X_train_vector = convert_dataset(X_train)
print X_train_vector.shape
X_dev_vector = convert_dataset(X_dev)
print X_dev_vector.shape

In [None]:
from sklearn import linear_model

clf = linear_model.LogisticRegression()
clf.fit(X_train_vector, y_train)
y_dev_hat = clf.predict(X_dev_vector)

## Evaluation

In [None]:
# Let's evaluate
# No cross-validation this round, but we can use that in the 
# future to get a sense of the variability of the method
from sklearn import metrics

print "Accuracy:"
print metrics.accuracy_score(y_dev, y_dev_hat)

print

print "Classification metrics:"
print metrics.classification_report(y_dev, y_dev_hat)

print 

print "Confusion matrix:"
print "(Rows are truth, columns are predictions)"
print metrics.confusion_matrix(y_dev, y_dev_hat)
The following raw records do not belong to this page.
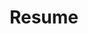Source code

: ---
layout: resume
title: Resume
description: "My Resume"
image: /assets/logo.png
permalink : /resume
# Your Personal Information
first_name: Prachi
last_name: Jain
full_name: Prachi Jain
job_title: Software Engineer
technology: React Js
location: India
image: "https://via.placeholder.com/150"
city: Bangalore
country: Indonesia
contact_no: "(+62) 812-345-678-90"
email: your-email@domain.com
website: https://example.com
social_media:
  - name: Facebook
    icon: fab fa-facebook
    handle: loremjain
    url: https://web.facebook.com/loremjain
  - name: Twitter
    icon: fab fa-twitter
    handle: lorem_jain
    url: https://twitter.com/lorem_jain
  - name: LinkedIn
    icon: fab fa-linkedin
    handle: lorem-jain
    url: https://www.linkedin.com/in/lorem-jain
  - name: GitHub
    icon: fab fa-github
    handle: loremjain
    url: https://github.com/loremjain

# Summary Section
summary:
  icon: 'fas fa-home'
  content: >
    Lorem ipsum dolor sit amet, consectetur adipiscing elit. Proin feugiat risus sit amet enim consectetur, a condimentum lectus convallis. Nam id aliquam sapien. Nulla facilisi. Sed imperdiet dolor nec mauris luctus, vel maximus risus eleifend. Donec eget lacus sed orci convallis maximus. Nam nec orci arcu. Duis vitae quam vitae orci condimentum accumsan. In hac habitasse platea dictumst.

# Experience Section
experience:
  icon: 'fas fa-briefcase'
  items:
    - company: Example Company
      logo: https://via.placeholder.com/150
      location: Jakarta, Indonesia
      position: Software Engineer
      duration: January 2020 - Present
      details:
        - Lorem ipsum dolor sit amet, consectetur adipiscing elit.
        - Mauris et velit ac ligula efficitur rutrum.
        - Suspendisse cursus mauris id justo convallis, vitae posuere arcu ultrices.
        - Vestibulum quis lectus sit amet est tincidunt tempus.

# Education Section
education:
  icon: 'fas fa-user-graduate'
  items:
    - institution: Lorem Ipsum University
      image: https://via.placeholder.com/150
      location: Ipsum City, Ipsum
      degree: Bachelor of Technology
      duration: 2014 - 2018
      details: Computer Science Engineering
      cgpa: 8.5

# Achievements Section
achievements:
  items:
    - title: Outstanding Performance Award
      subtitle: Project Management
      icon: https://via.placeholder.com/150
      description: Lorem ipsum dolor sit amet, consectetur adipiscing elit.
    - title: Innovation Excellence Award
      subtitle: Cloud Infrastructure
      icon: https://via.placeholder.com/150
      description: Lorem ipsum dolor sit amet, consectetur adipiscing elit.

# Projects Section
projects:
  icon: 'fas fa-project-diagram'
  items:
    - name: Project A
      duration: January 2019 - December 2019
      type: Full-time
      logo: https://via.placeholder.com/150
      summary: >
        Lorem ipsum dolor sit amet, consectetur adipiscing elit. Proin feugiat risus sit amet enim consectetur, a condimentum lectus convallis.
    - name: Project B
      duration: January 2018 - December 2018
      type: Full-time
      logo: https://via.placeholder.com/150
      summary: >
        Lorem ipsum dolor sit amet, consectetur adipiscing elit. Proin feugiat risus sit amet enim consectetur, a condimentum lectus convallis.

# Skills Section
skills:
  icon: fas fa-graduation-cap
  items:
    - name: HTML
      icon: fab fa-html5
      proficiency: true
      proficiency_percent: 80
    - name: CSS
      icon: fab fa-css3
      proficiency: true
      proficiency_percent: 75
    - name: JavaScript
      icon: fab fa-js
      proficiency: true
      proficiency_percent: 85
    - name: Front-end Development
      icon: fas fa-laptop-code
      proficiency: false
    - name: React
      icon: fab fa-react
      proficiency: true
      proficiency_percent: 70
    - name: Vue.js
      icon: fab fa-vuejs
      proficiency: true
      proficiency_percent: 65

# Tools & Technologies Section
tools:
  icon: fas fa-tools
  items:
    - name: Adobe Photoshop
      icon: fab fa-creative-commons-sampling-plus
    - name: Figma
      icon: fas fa-paint-brush
    - name: Sketch
      icon: fas fa-palette
    - name: Adobe Illustrator
      icon: fab fa-creative-commons-by
    - name: InVision
      icon: fas fa-eye
    - name: Zeplin
      icon: fas fa-vector-square
    - name: Axure RP
      icon: fas fa-project-diagram

# Languages Section
languages:
  items:
    - name: English
      speak: true
      write: true
      read: true
    - name: French
      speak: true
      write: false
      read: true
    - name: Spanish
      speak: true
      write: true
      read: true
---
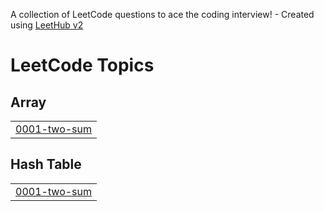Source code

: A collection of LeetCode questions to ace the coding interview! - Created using [LeetHub v2](https://github.com/arunbhardwaj/LeetHub-2.0)
<!---LeetCode Topics Start-->
# LeetCode Topics
## Array
|  |
| ------- |
| [0001-two-sum](https://github.com/khaddeshivam/LeetCode_Solutions/tree/master/0001-two-sum) |
## Hash Table
|  |
| ------- |
| [0001-two-sum](https://github.com/khaddeshivam/LeetCode_Solutions/tree/master/0001-two-sum) |
<!---LeetCode Topics End-->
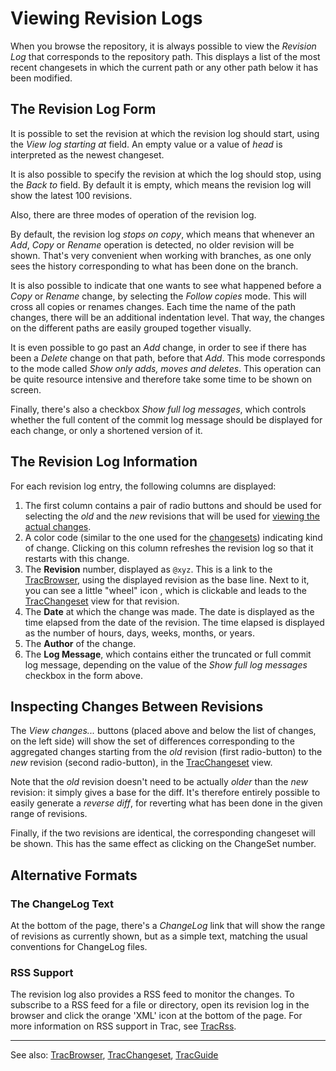 # Viewing Revision Logs


When you browse the repository, it is always possible to view the *Revision Log* that corresponds to the repository path. This displays a list of the most recent changesets in which the current path or any other path below it has been modified.

## The Revision Log Form


It is possible to set the revision at which the revision log should start, using the *View log starting at* field. An empty value or a value of *head* is interpreted as the newest changeset. 


It is also possible to specify the revision at which the log should stop, using the *Back to* field. By default it is empty, 
which means the revision log will show the latest 100 revisions.


Also, there are three modes of operation of the revision log.


By default, the revision log *stops on copy*, which means that whenever an *Add*, *Copy* or *Rename* operation is detected, no older revision will be shown. That's very convenient when working with branches, as one only sees the history corresponding to what has been done on the branch.


It is also possible to indicate that one wants to see what happened before a *Copy* or *Rename* change, by selecting the 
*Follow copies* mode. This will cross all copies or renames changes.
Each time the name of the path changes, there will be an additional indentation level. That way, the changes on the different paths are easily grouped together visually.


It is even possible to go past an *Add* change, in order to see if there has been a *Delete* change on that path, before 
that *Add*. This mode corresponds to the mode called *Show only adds, moves and deletes*. This operation can be quite resource intensive and therefore take some time to be shown on screen.


Finally, there's also a checkbox *Show full log messages*, which controls whether the full content of the commit log message
should be displayed for each change, or only a shortened version of it.

## The Revision Log Information


For each revision log entry, the following columns are displayed:

1. The first column contains a pair of radio buttons and should be used 
  for selecting the *old* and the *new* revisions that will be 
  used for [viewing the actual changes](trac-revision-log#).
1. A color code (similar to the one used for the
  [changesets](trac-changeset#changeset-header)) indicating kind of change.
  Clicking on this column refreshes the revision log so that it restarts
  with this change.
1. The **Revision** number, displayed as `@xyz`.
  This is a link to the [TracBrowser](trac-browser), using the displayed revision as the base line.
  Next to it, you can see a little "wheel" icon [](/trac/ghc/chrome/site/../common/changeset.png),  which is clickable and leads to the [TracChangeset](trac-changeset) view for that revision.
1. The **Date** at which the change was made.
  The date is displayed as the time elapsed from the date of the revision. The time
  elapsed is displayed as the number of hours, days, weeks, months, or years.
1. The **Author** of the change.
1. The **Log Message**, which contains either the truncated or full commit 
  log message, depending on the value of the *Show full log messages* 
  checkbox in the form above.


    


## Inspecting Changes Between Revisions


The *View changes...* buttons (placed above and below the list of changes, on the left side) will show the set of differences
corresponding to the aggregated changes starting from the *old* revision (first radio-button) to the *new* revision (second
radio-button), in the [TracChangeset](trac-changeset) view.


Note that the *old* revision doesn't need to be actually *older* than the *new* revision: it simply gives a base
for the diff. It's therefore entirely possible to easily generate a *reverse diff*, for reverting what has been done
in the given range of revisions.


Finally, if the two revisions are identical, the corresponding changeset will be shown. This has the same effect as clicking on the ChangeSet number.

## Alternative Formats

### The ChangeLog Text


At the bottom of the page, there's a *ChangeLog* link that will show the range of revisions as currently shown, but as a simple text, matching the usual conventions for ChangeLog files.

### RSS Support


The revision log also provides a RSS feed to monitor the changes. To subscribe to a RSS feed for a file or directory, open its
revision log in the browser and click the orange 'XML' icon at the bottom of the page. For more information on RSS support in Trac, see [TracRss](trac-rss).

---



See also: [TracBrowser](trac-browser), [TracChangeset](trac-changeset), [TracGuide](trac-guide)


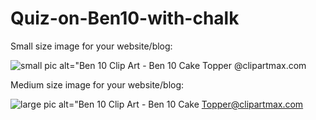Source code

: # Quiz-on-Ben10-with-chalk

Small size image for your website/blog:

![small pic](https://www.clipartmax.com/png/small/17-171171_ben-10-clip-art-ben-10-cake-topper.png)
alt="Ben 10 Clip Art - Ben 10 Cake Topper @clipartmax.com

Medium size image for your website/blog:

![large pic](https://www.clipartmax.com/png/middle/17-171171_ben-10-clip-art-ben-10-cake-topper.png)
alt="Ben 10 Clip Art - Ben 10 Cake Topper@clipartmax.com
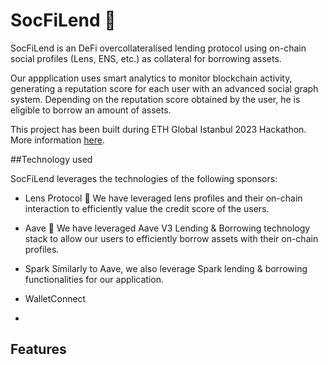 # SocFiLend 🌱

SocFiLend is an DeFi overcollateralised lending protocol using on-chain social profiles (Lens, ENS, etc.) as collateral for borrowing assets.

Our appplication uses smart analytics to monitor blockchain activity, generating a reputation score for each user with an advanced social graph system. Depending on the reputation score obtained by the user, he is eligible to borrow an amount of assets. 

This project has been built during ETH Global Istanbul 2023 Hackathon. More information [here](https://ethglobal.com/events/istanbul).

##Technology used

SocFiLend leverages the technologies of the following sponsors:

- Lens Protocol 🌿
We have leveraged lens profiles and their on-chain interaction to efficiently value the credit score of the users.

- Aave 👻
We have leveraged Aave V3 Lending & Borrowing technology stack to allow our users to efficiently borrow assets with their on-chain profiles.

- Spark 
Similarly to Aave, we also leverage Spark lending & borrowing functionalities for our application.

- WalletConnect

- 

## Features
Our performance went up!  That's good, and what we'd expect.

Let's brainstorm some possible reasons why it isn't great yet, though:
- Too much regularization
- Overfit to the training data
- Too little data, such that what we're learning is noisy
- Too many rows have 0 occurrences of one of our training words

It turns out there isn't too much regularization -- you can play with this by passing C=2.0 or higher numbers to the LogisticRegression creator.  Regardless of what this value is, performance doesn't improve.

Let's check out whether we're overfitting or underfitting to the problem next...

In [None]:
from sklearn.learning_curve import validation_curve

param = "C"
param_range = [0.01, 0.05, 0.1, 0.5, 1.0, 2.0, 5.0] #[True, False] #
train_scores, test_scores = validation_curve(
    linear_model.LogisticRegression(), 
    X_train_vector, 
    y_train, 
    cv=10, 
    param_name=param, 
    param_range=param_range, 
    scoring="f1")

In [None]:
from matplotlib import pyplot as plt
%matplotlib inline

train_mean = np.mean(train_scores, axis=1)
train_std = np.std(train_scores, axis=1)
test_mean = np.mean(test_scores, axis=1)
test_std = np.std(test_scores, axis=1)

print train_mean
print train_std
print test_mean
print test_std

plt.title("Validation  Curve")
plt.xlabel(param)
plt.ylabel("F1")
plt.ylim(0.0, 1.0)
plt.semilogx(param_range,
             train_mean, 
             label="Training score", 
             color="r")
plt.fill_between(param_range,
            train_mean - train_std,
            train_mean + train_std,
            alpha=0.2,
            color="r")
plt.semilogx(param_range,
             test_mean, 
             label="Crossvalidation score", 
             color="g")
plt.fill_between(param_range,
            test_mean - test_std,
            test_mean + test_std,
            alpha=0.2,
            color="g")
plt.legend(loc="best")
plt.show()

This looks pretty great -- we're not overfitting or underfitting much at all, and the amount of regularization is reasonably good where it is (though we might want to decrease it a bit and improve performance).  

Overall, this is great news. We can get a 5% gain over just guessing by using the small number of words we thought a priori might matter.